いくら下手でも
今年の年賀状は、添え書きを筆ペンで書いた。
客観的に見て下手な字だ。分かってる。
以前なら一枚書いてみて、「ああだめだ、ちゃんと練習してから書こう」と、すぐに断念した。
ふと気づいた。いや、本当はとっくに気づいていたことだが、「上手くなってから人前に出そう。」という考えは、ほぼ実を結ばないことを。
誰だって下手だとけなされるよりも、上手いと褒められるほうが気分が良い。
たしか徒然草にもそんなことが書かれていた。
踊りを習っている者がいて、宴の席で踊ってみよと言われたときに、素直に踊って未熟さを笑われる者は、その後ぐんぐん上達するが、同じように声を掛けられて、「まだまだ人様にお見せできるものではありません」と断り、しかし、心のうちで「今に上達して皆を感心させてやろう」と思っている者はその後さっぱり上手くならないものだと。(うろ覚えだけど・・・こんな感じ)
上手くなってから(いつか)書くか、それとも、上手くなるために今書くか。
そんなわけで、恥ずかしながら筆ペンを使い始めた。
次は宛名も書こうかとさえ思っている。
武者小路実篤の「人生は楽ではない。そこが面白い、としておく」という本の中で、実篤の絵について興味深いエピソードが紹介されている。

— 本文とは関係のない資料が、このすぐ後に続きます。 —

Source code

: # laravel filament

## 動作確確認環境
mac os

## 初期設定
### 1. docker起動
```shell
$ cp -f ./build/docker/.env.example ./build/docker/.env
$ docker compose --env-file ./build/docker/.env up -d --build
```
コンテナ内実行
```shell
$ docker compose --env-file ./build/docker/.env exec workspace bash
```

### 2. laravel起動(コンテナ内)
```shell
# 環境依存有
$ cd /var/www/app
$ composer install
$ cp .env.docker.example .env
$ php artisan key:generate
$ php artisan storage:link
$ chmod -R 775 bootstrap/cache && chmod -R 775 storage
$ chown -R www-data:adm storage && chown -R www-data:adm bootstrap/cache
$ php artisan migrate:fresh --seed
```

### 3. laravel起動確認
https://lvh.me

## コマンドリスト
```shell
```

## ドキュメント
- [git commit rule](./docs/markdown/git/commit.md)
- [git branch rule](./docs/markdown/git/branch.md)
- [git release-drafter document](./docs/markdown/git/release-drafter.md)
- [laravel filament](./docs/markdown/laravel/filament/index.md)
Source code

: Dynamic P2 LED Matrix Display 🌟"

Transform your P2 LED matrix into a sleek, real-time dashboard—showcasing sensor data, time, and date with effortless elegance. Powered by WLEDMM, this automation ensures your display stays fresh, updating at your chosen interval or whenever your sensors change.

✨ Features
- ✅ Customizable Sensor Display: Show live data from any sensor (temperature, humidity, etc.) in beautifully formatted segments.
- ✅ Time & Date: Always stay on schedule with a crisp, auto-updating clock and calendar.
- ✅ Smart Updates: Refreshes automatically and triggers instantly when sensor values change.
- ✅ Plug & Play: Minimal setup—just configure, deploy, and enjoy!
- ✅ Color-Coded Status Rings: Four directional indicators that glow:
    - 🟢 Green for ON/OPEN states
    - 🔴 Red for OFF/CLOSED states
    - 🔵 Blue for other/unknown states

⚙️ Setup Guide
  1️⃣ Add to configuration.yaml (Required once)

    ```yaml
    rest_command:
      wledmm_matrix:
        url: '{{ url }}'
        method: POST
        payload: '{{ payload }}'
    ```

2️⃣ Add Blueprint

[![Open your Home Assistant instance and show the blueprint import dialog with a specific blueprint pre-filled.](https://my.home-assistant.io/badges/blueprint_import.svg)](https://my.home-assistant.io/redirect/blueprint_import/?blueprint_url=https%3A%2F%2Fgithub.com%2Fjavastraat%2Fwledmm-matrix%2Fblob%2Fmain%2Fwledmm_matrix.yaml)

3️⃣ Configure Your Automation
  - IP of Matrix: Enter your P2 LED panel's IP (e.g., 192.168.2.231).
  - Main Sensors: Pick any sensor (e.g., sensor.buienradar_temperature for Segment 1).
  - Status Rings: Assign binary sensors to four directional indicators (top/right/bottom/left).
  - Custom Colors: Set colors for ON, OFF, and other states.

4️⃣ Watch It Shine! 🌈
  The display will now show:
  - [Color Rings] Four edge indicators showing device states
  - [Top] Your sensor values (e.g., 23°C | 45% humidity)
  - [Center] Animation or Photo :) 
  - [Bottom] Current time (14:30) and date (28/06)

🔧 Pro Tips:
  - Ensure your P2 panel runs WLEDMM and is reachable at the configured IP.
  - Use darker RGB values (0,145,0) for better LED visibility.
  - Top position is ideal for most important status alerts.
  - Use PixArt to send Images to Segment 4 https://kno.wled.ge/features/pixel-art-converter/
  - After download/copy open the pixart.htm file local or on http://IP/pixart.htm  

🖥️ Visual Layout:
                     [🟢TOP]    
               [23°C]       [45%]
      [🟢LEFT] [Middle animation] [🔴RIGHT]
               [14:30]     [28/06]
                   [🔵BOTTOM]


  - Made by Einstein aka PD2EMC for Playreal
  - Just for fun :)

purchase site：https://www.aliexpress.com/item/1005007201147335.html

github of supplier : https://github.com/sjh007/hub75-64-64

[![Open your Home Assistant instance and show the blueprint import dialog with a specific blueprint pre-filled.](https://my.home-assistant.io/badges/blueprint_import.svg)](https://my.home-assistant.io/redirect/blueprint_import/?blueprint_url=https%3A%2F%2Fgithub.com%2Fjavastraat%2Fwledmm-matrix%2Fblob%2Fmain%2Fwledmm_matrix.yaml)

幼い娘が実篤の描く絵を見て、最初の頃は「お父様がまた炊きつけを増やしている」と揶揄していたが、3年ほど経ったある日、相変わらず一心に絵を描く実篤の姿をじっと見ながら、「いくら下手でも上手くなる」と言い残してどこかへ行ったいう。
なんだか元気づけられた。
だから、上達したいと思うことがあれば、その過程において人に笑われることを気にかけずにまっすぐ前を見て進んで行こう・・・なんてことを思っている。
ちょっと遅すぎた感はあるが・・・。